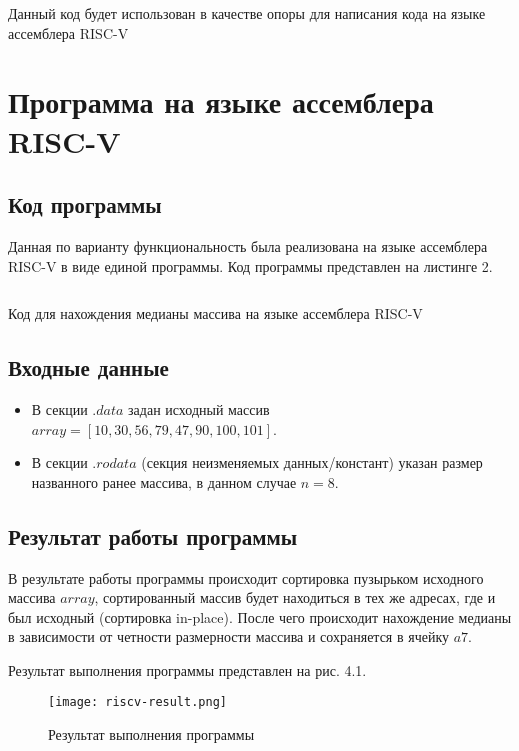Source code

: Данный код будет использован в качестве опоры для написания кода на языке ассемблера RISC-V

\section{Программа на языке ассемблера RISC-V}

\subsection{Код программы}
Данная по варианту функциональность была реализована на языке ассемблера RISC-V в виде единой программы. Код программы представлен на листинге 2.

\begin{code}
	\inputminted[breaklines=true, xleftmargin=1em, linenos, frame=single, framesep=10pt, fontsize=\footnotesize, firstline=1]{asm}{listings/full/median_full.s}
	\caption{Код для нахождения медианы массива на языке ассемблера RISC-V}
\end{code}

\subsection{Входные данные}

\begin{itemize}
	\item В секции \(.data\) задан исходный массив \(array = [10, 30, 56, 79, 47, 90, 100, 101]\).
	\item В секции \(.rodata\) (секция неизменяемых данных/констант) указан размер названного ранее массива, в данном случае \(n = 8\).
\end{itemize}

\subsection{Результат работы программы}
В результате работы программы происходит сортировка пузырьком исходного массива \(array\), сортированный массив будет находиться в тех же адресах, где и был исходный (сортировка in-place). После чего происходит нахождение медианы в зависимости от четности размерности массива и сохраняется в ячейку \(a7\).

Результат выполнения программы представлен на рис. 4.1.

\begin{figure}[H]
	\centering
	\texttt{[image: riscv-result.png]}
	\caption{Результат выполнения программы}
\end{figure}

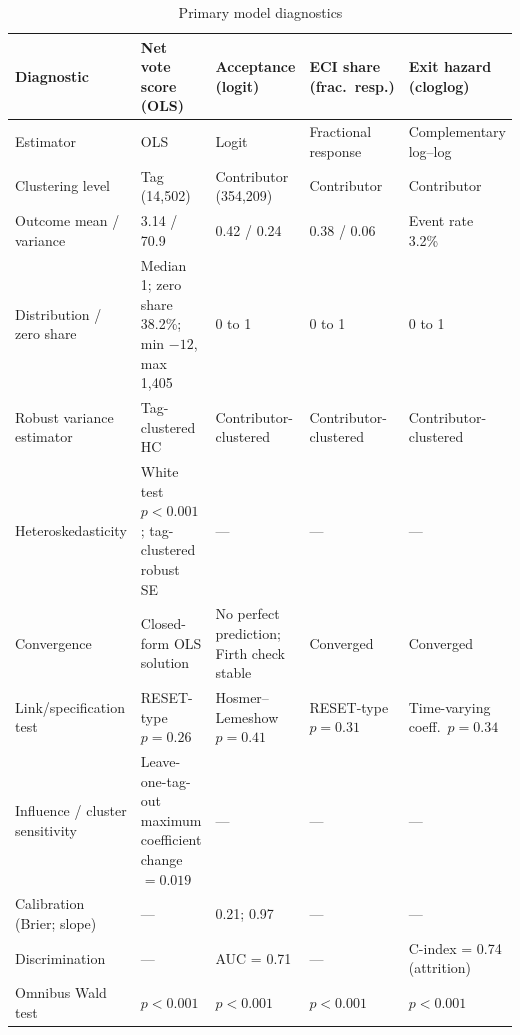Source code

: \begin{table}[t]
\centering
\caption{Primary model diagnostics}
\label{tab:diagnostics}
\scriptsize
\setlength{\tabcolsep}{3pt}
\begin{tabular}{p{}p{}p{}p{}p{}}
\toprule
Diagnostic & Net vote score (OLS) & Acceptance (logit) & ECI share (frac.\ resp.) & Exit hazard (cloglog) \\
\midrule
Estimator & OLS & Logit & Fractional response & Complementary log--log \\
Clustering level & Tag (14,502) & Contributor (354,209) & Contributor & Contributor \\
Outcome mean / variance & 3.14 / 70.9 & 0.42 / 0.24 & 0.38 / 0.06 & Event rate 3.2\% \\
Distribution / zero share & Median 1; zero share 38.2\%; min $-12$, max 1,405 & 0 to 1 & 0 to 1 & 0 to 1 \\
Robust variance estimator & Tag-clustered HC & Contributor-clustered & Contributor-clustered & Contributor-clustered \\
Heteroskedasticity & White test $p<0.001$; tag-clustered robust SE & --- & --- & --- \\
Convergence & Closed-form OLS solution & No perfect prediction; Firth check stable & Converged & Converged \\
Link/specification test & RESET-type $p=0.26$ & Hosmer--Lemeshow $p=0.41$ & RESET-type $p=0.31$ & Time-varying coeff.\ $p=0.34$ \\
Influence / cluster sensitivity & Leave-one-tag-out maximum coefficient change $=0.019$ & --- & --- & --- \\
Calibration (Brier; slope) & --- & 0.21; 0.97 & --- & --- \\
Discrimination & --- & AUC = 0.71 & --- & C-index = 0.74 (attrition) \\
Omnibus Wald test & $p<0.001$ & $p<0.001$ & $p<0.001$ & $p<0.001$ \\
\bottomrule
\end{tabular}
\end{table}

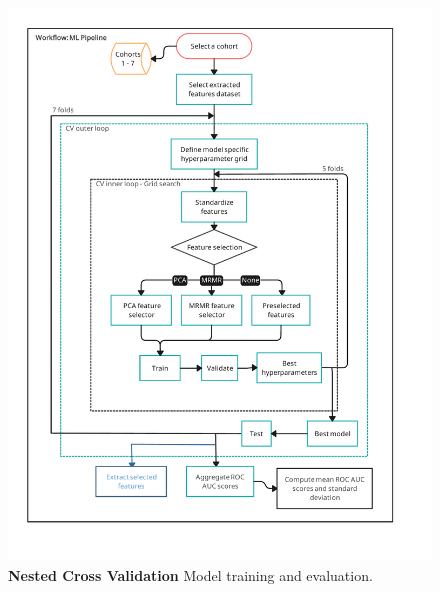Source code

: \begin{figure}[!ht]
    \centering
    \includegraphics[width=\linewidth]{images/Workflow_ML_pipeline.pdf}
    \caption{{\bf Nested Cross Validation} Model training and evaluation.}
    \label{mlPipeline}
\end{figure}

+ + + + +

◆ TO DO
Copy, from the material above, each line in which the string "diagnostics" occurs.

◆ SOLUTION TO THIS EXERCISE
\caption{Primary model diagnostics}
\label{tab:diagnostics}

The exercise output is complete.